*** Exercise material ***
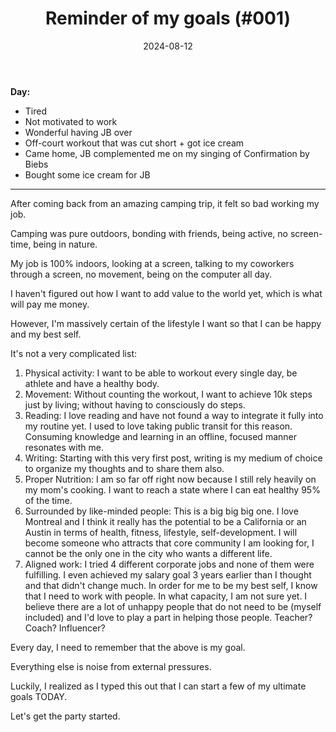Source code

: ﻿---
title: Reminder of my goals (#001)
date: 2024-08-12
categories: ["daily"]
tags: posts
---

**Day:**
- Tired
- Not motivated to work
- Wonderful having JB over
- Off-court workout that was cut short + got ice cream
- Came home, JB complemented me on my singing of Confirmation by Biebs
- Bought some ice cream for JB
___

After coming back from an amazing camping trip, it felt so bad working my job.

Camping was pure outdoors, bonding with friends, being active, no screen-time, being in nature.

My job is 100% indoors, looking at a screen, talking to my coworkers through a screen, no movement, being on the computer all day.

I haven't figured out how I want to add value to the world yet, which is what will pay me money.

However, I'm massively certain of the lifestyle I want so that I can be happy and my best self.

It's not a very complicated list:
1. Physical activity: I want to be able to workout every single day, be athlete and have a healthy body.
2. Movement: Without counting the workout, I want to achieve 10k steps just by living; without having to consciously do steps.
3. Reading: I love reading and have not found a way to integrate it fully into my routine yet. I used to love taking public transit for this reason. Consuming knowledge and learning in an offline, focused manner resonates with me.
4. Writing: Starting with this very first post, writing is my medium of choice to organize my thoughts and to share them also.
5. Proper Nutrition: I am so far off right now because I still rely heavily on my mom's cooking. I want to reach a state where I can eat healthy 95% of the time.
6. Surrounded by like-minded people: This is a big big big one. I love Montreal and I think it really has the potential to be a California or an Austin in terms of health, fitness, lifestyle, self-development. I will become someone who attracts that core community I am looking for, I cannot be the only one in the city who wants a different life.
7. Aligned work: I tried 4 different corporate jobs and none of them were fulfilling. I even achieved my salary goal 3 years earlier than I thought and that didn't change much. In order for me to be my best self, I know that I need to work with people. In what capacity, I am not sure yet. I believe there are a lot of unhappy people that do not need to be (myself included) and I'd love to play a part in helping those people. Teacher? Coach? Influencer?

Every day, I need to remember that the above is my goal.

Everything else is noise from external pressures.

Luckily, I realized as I typed this out that I can start a few of my ultimate goals TODAY.

Let's get the party started.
*** End of Exercise material ***
* _Exercise_: Of the entries above, repeat exactly the lines from the line with "- Bought some ice cream for JB" through the line with "6. Surrounded by", both of them included.

* _Reply_:
- Bought some ice cream for JB
___

After coming back from an amazing camping trip, it felt so bad working my job.

Camping was pure outdoors, bonding with friends, being active, no screen-time, being in nature.

My job is 100% indoors, looking at a screen, talking to my coworkers through a screen, no movement, being on the computer all day.

I haven't figured out how I want to add value to the world yet, which is what will pay me money.

However, I'm massively certain of the lifestyle I want so that I can be happy and my best self.

It's not a very complicated list:
1. Physical activity: I want to be able to workout every single day, be athlete and have a healthy body.
2. Movement: Without counting the workout, I want to achieve 10k steps just by living; without having to consciously do steps.
3. Reading: I love reading and have not found a way to integrate it fully into my routine yet. I used to love taking public transit for this reason. Consuming knowledge and learning in an offline, focused manner resonates with me.
4. Writing: Starting with this very first post, writing is my medium of choice to organize my thoughts and to share them also.
5. Proper Nutrition: I am so far off right now because I still rely heavily on my mom's cooking. I want to reach a state where I can eat healthy 95% of the time.
6. Surrounded by like-minded people: This is a big big big one. I love Montreal and I think it really has the potential to be a California or an Austin in terms of health, fitness, lifestyle, self-development. I will become someone who attracts that core community I am looking for, I cannot be the only one in the city who wants a different life.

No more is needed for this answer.